Tom, curious if you have tried the round Lock&Lock ones like you have in the first pics? I haven't as of yet <crossing fingers> had any of them leak on me in several years of use. Maybe your too hard on the things lol

Must be something about the liquid that allows it to be wetter then water and able to leak from so many different types of seals?


----------



## justinfisch01 (Feb 19, 2006)

Tom,
Not to Hi-Jack but do you have any luck with the 6 inch grubs?


----------



## tjbjornsen (Oct 31, 2009)

I saw some of these OXO things in the store today and wondered about them, but they did not have a size that wouls fit the space I have to store them.
They seemed pretty reasonably tight. Might give those a try...


----------



## tjbjornsen (Oct 31, 2009)

justinfisch01 said:


> Tom,
> Not to Hi-Jack but do you have any luck with the 6 inch grubs?

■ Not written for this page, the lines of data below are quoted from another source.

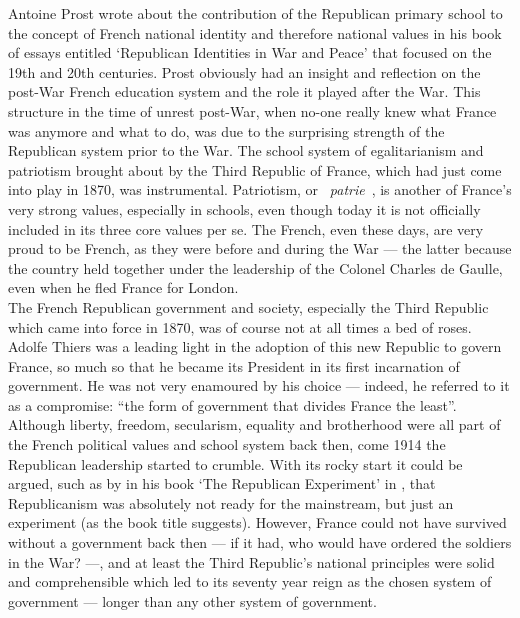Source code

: \documentclass[12pt]{article}
\begin{document}
Antoine Prost wrote about the contribution of the Republican primary
school to the concept of French national identity and therefore
national values in his book of essays entitled `Republican Identities
in War and Peace' that focused on the 19th and 20th
centuries\cite{prost}.  Prost obviously had an insight and reflection
on the post-War French education system and the role it played after
the War. This structure in the time of unrest post-War, when no-one
really knew what France was anymore and what to do, was due to the
surprising strength of the Republican system prior to the War. The
school system of egalitarianism and patriotism brought about by the
Third Republic of France, which had just come into play in 1870, was
instrumental.  Patriotism, or
\guillemotleft~\textit{patrie}~\guillemotright, is another of France's
very strong values, especially in schools\cite{patriotism-schools},
even though today it is not officially included in its three core
values per se. The French, even these days, are very proud to be
French\cite{proud-french}, as they were before and during the
War\cite{proud-war-french} --- the latter because the country held
together under the leadership of the Colonel Charles de Gaulle, even
when he fled France for London.\\

The French Republican government and society, especially the Third
Republic which came into force in 1870, was of course not at all times
a bed of roses. Adolfe Thiers was a leading light in the adoption of
this new Republic to govern France, so much so that he became its
President in its first incarnation of government. He was not very
enamoured by his choice --- indeed, he referred to it as a compromise:
``the form of government that divides France the
least''\cite[p.~351]{world-civilisation}. Although liberty, freedom,
secularism, equality and brotherhood were all part of the French
political values and school system back then, come 1914 the Republican
leadership started to crumble. With its rocky start it could be
argued, such as by \citeauthor{republican-experiment} in his book `The
Republican Experiment' in \citeyear{republican-experiment}, that
Republicanism was absolutely not ready for the mainstream, but just an
experiment (as the book title suggests). However, France could not
have survived without a government back then --- if it had, who would
have ordered the soldiers in the War? ---, and at least the Third
Republic's national principles were solid and comprehensible which led
to its seventy year reign as the chosen system of government ---
longer than any other system of
government\cite[p.~15]{republic-seventy}.\\
\end{document}
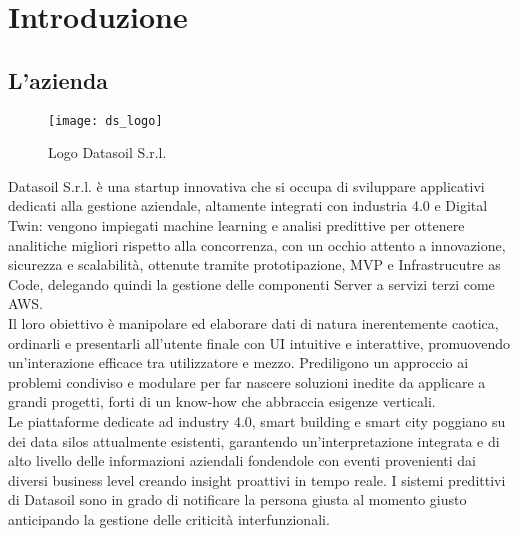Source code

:
\chapter{Introduzione}
\label{cap:introduzione}

\section{L'azienda}
\begin{figure}[ht]
    \centering
    \texttt{[image: ds\_logo]}
    \caption{Logo Datasoil S.r.l.}
\end{figure} 
\aCapo{}
Datasoil S.r.l. è una startup innovativa che si occupa di sviluppare applicativi dedicati alla gestione aziendale, altamente integrati con industria 4.0 e Digital Twin: vengono impiegati machine learning e analisi predittive per ottenere analitiche migliori rispetto alla concorrenza, con un occhio attento a innovazione, sicurezza e scalabilità, ottenute tramite prototipazione, MVP e Infrastrucutre as Code, delegando quindi la gestione delle componenti Server a servizi terzi come AWS.\\
Il loro obiettivo è manipolare ed elaborare dati di natura inerentemente caotica, ordinarli e presentarli all'utente finale con UI intuitive e interattive, promuovendo un'interazione efficace tra utilizzatore e mezzo. Prediligono un approccio ai problemi condiviso e modulare per far nascere soluzioni inedite da applicare a grandi progetti, forti di un know-how che abbraccia esigenze verticali.\\
Le piattaforme dedicate ad industry 4.0, smart building e smart city poggiano su dei data silos attualmente esistenti, garantendo un'interpretazione integrata e di alto livello delle informazioni aziendali fondendole con eventi provenienti dai diversi business level creando insight proattivi in tempo reale. I sistemi predittivi di Datasoil sono in grado di notificare la persona giusta al momento giusto anticipando la gestione delle criticità interfunzionali.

I'm guessing this was for the other Tom, because I usually stick to the smaller varieties...


----------



## Loki (Sep 26, 2010)

Have yall tried "Nalgene Lab ware" jars? I've been using them for years for just about everything. 
They come in all kinds of sizes and shapes and are very chemical resistant. After a few years of constant
UV exposure they do break down so you may need to replace them every few years. You can find them online 
for just a few bucks each. I've used them for oil, alcohol, camp fuel and I keep my precut Fishbites and shark belly
in a small one.


----------



## Fishman (Apr 23, 2000)

Hove you seen these?

http://www.amazon.com/Berkley-Alive-Management-Container-Containers/dp/B00309U7VU


----------



## hengstthomas (Mar 11, 2006)

justinfisch01 said:


> Tom,
> Not to Hi-Jack but do you have any luck with the 6 inch grubs?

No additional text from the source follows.